Your objective: When a line in the records contains the string "center", copy that line.

Record extracts:
>>>>
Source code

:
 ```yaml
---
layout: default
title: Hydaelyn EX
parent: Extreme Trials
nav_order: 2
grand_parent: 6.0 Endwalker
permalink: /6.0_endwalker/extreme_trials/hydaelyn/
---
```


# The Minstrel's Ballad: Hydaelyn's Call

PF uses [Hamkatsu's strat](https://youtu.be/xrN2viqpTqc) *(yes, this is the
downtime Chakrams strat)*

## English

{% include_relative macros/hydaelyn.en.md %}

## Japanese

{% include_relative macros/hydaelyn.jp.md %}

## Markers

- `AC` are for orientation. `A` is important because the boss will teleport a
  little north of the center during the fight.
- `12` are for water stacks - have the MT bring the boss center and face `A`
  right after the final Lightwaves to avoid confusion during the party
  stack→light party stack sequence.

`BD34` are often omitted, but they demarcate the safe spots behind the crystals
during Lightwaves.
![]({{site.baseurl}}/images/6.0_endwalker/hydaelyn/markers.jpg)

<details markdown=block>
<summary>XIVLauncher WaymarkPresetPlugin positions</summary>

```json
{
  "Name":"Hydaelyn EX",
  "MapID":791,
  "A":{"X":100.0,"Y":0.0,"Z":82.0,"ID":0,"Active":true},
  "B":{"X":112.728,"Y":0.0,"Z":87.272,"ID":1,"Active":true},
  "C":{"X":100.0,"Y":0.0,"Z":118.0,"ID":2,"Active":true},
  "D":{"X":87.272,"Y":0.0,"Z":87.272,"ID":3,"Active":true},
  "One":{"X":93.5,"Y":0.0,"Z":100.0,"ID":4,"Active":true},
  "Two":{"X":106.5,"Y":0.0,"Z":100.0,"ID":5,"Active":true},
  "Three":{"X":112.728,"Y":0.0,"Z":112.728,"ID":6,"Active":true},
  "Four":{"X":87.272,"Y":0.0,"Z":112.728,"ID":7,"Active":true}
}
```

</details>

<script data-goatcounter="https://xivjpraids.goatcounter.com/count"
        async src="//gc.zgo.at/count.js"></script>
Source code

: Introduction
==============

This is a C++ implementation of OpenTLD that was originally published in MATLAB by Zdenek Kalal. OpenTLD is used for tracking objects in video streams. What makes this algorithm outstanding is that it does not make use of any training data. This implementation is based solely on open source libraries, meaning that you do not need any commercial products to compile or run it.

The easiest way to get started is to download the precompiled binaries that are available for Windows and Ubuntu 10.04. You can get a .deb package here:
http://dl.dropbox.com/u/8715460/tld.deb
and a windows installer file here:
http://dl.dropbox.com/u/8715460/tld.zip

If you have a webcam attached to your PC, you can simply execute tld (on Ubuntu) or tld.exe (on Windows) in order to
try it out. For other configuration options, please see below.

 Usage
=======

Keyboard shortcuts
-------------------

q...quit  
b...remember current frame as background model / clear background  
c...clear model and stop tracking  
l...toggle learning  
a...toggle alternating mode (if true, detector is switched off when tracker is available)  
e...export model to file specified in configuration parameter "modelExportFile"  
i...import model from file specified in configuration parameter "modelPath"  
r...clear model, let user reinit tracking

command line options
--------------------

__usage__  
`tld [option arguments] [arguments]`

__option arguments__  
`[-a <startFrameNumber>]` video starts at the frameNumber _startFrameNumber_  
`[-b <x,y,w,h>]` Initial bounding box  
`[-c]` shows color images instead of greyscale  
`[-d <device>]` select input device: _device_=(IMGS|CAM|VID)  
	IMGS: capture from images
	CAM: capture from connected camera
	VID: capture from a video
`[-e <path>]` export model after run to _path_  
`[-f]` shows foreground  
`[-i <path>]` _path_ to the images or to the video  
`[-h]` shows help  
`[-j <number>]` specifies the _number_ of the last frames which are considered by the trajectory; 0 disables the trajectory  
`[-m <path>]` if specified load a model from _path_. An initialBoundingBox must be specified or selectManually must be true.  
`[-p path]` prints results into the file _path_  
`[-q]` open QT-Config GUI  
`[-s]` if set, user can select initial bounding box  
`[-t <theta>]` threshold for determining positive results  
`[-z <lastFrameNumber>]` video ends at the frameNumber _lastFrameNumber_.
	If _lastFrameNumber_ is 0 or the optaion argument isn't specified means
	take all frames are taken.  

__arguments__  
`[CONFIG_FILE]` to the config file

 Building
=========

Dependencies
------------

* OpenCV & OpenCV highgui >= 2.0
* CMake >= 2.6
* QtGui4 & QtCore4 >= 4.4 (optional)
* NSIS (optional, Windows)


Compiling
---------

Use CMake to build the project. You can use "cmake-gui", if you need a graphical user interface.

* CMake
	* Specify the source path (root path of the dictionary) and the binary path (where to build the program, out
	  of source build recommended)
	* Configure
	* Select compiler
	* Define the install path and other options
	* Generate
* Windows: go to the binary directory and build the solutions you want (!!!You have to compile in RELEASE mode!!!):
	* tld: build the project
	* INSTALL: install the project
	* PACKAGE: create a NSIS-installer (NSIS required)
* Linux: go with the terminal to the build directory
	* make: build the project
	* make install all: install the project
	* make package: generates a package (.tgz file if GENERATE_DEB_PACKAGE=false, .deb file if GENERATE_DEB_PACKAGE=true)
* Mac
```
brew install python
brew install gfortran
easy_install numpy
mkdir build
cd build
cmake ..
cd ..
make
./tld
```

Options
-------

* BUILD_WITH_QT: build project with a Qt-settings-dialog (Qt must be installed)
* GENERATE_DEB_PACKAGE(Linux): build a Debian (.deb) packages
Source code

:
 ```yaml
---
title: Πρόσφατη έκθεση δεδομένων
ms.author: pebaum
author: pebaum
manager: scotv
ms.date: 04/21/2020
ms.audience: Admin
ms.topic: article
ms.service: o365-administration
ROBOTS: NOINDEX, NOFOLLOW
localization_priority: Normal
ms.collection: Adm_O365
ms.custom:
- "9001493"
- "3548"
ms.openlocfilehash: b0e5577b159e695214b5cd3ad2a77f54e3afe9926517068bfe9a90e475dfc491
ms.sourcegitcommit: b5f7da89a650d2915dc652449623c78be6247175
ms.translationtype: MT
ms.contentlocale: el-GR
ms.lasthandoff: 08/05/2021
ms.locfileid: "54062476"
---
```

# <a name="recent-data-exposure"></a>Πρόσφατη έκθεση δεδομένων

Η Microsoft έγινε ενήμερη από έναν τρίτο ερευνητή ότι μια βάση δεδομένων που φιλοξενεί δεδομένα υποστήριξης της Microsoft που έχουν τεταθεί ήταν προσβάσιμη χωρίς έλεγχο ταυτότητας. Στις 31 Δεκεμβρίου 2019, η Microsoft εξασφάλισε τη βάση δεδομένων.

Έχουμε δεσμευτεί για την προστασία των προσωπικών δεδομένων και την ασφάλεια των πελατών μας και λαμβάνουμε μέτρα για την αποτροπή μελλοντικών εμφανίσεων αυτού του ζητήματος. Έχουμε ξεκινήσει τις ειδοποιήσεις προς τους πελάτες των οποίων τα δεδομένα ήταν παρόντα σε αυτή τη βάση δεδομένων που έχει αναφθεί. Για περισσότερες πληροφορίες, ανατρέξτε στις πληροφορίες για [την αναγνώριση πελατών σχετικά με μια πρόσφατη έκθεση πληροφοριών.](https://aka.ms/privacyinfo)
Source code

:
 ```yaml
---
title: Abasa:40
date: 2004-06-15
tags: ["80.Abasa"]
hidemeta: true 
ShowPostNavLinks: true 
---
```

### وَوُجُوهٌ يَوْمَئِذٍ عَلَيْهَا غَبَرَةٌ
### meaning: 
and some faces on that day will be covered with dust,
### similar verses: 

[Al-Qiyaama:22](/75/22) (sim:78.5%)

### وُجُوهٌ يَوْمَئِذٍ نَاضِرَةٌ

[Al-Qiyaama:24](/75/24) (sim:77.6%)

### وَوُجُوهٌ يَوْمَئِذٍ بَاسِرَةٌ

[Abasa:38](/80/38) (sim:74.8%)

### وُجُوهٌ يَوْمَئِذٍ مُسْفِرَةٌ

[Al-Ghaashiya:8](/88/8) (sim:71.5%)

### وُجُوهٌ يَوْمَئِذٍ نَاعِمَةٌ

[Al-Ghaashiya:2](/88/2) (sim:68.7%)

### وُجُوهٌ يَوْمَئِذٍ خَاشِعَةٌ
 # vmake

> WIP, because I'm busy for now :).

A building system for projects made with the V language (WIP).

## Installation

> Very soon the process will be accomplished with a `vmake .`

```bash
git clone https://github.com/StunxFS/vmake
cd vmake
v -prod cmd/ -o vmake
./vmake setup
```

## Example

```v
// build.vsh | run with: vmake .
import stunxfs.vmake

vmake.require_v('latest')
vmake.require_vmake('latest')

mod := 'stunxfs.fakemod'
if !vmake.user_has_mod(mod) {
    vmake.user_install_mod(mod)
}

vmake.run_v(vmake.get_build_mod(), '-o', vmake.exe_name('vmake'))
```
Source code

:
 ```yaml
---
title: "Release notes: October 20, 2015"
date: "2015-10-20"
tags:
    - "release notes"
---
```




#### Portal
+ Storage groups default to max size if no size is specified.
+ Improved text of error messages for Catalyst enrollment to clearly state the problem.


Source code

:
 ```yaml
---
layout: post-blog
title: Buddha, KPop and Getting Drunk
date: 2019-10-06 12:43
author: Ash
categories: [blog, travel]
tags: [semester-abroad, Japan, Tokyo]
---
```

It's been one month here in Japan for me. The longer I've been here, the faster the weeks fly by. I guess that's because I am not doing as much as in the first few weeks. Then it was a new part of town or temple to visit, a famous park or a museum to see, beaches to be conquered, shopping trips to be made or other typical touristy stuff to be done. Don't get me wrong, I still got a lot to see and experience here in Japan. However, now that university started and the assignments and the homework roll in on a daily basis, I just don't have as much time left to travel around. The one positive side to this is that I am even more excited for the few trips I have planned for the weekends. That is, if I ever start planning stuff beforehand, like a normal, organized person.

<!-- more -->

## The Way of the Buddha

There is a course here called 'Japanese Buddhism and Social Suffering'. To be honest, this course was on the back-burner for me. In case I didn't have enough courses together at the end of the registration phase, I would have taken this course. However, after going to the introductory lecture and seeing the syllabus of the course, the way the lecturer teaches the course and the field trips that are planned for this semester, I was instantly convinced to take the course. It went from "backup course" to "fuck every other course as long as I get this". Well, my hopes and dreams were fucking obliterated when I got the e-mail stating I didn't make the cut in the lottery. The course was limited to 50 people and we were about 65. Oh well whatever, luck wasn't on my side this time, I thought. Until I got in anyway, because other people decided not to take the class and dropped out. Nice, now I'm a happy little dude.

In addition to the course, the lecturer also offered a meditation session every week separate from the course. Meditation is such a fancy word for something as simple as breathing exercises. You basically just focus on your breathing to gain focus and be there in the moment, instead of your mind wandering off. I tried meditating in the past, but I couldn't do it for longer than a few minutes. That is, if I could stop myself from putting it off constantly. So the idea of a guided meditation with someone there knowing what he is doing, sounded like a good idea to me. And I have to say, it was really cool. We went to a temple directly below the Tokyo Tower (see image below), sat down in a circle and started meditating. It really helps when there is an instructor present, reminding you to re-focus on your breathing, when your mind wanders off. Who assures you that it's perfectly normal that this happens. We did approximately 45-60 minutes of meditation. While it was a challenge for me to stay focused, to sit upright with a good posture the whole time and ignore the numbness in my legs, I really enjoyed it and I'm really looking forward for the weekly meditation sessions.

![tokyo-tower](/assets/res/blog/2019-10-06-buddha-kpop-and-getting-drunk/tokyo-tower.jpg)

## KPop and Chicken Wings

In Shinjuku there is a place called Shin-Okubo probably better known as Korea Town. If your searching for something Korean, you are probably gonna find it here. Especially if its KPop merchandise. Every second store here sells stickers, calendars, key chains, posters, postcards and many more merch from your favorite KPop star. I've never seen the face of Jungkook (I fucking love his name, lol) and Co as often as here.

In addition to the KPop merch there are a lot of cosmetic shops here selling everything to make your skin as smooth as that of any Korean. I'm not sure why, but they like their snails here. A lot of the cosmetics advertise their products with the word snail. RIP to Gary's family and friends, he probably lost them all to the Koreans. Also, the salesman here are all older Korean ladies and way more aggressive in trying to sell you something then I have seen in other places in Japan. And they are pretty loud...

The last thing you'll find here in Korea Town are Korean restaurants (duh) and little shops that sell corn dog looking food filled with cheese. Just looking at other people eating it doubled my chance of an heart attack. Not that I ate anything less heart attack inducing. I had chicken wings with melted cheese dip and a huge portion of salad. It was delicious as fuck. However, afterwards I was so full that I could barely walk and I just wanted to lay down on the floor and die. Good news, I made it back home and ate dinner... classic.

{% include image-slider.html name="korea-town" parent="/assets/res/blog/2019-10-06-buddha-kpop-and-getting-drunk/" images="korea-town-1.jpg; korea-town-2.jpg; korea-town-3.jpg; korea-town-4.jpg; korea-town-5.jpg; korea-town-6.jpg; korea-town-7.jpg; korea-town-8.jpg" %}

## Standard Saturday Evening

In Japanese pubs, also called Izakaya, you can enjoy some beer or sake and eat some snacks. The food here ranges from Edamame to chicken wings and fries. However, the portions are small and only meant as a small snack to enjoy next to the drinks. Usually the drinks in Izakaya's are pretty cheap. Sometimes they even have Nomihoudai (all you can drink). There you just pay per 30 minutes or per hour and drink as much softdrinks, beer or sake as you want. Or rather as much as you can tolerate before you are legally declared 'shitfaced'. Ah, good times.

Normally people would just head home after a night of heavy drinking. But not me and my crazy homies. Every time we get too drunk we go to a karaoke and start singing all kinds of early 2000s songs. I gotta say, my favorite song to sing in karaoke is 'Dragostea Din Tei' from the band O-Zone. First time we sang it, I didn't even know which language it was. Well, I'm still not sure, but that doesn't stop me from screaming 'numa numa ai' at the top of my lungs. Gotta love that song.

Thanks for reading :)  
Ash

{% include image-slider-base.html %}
<<<<
Completed exercise:
  little north of the center during the fight.
- `12` are for water stacks - have the MT bring the boss center and face `A`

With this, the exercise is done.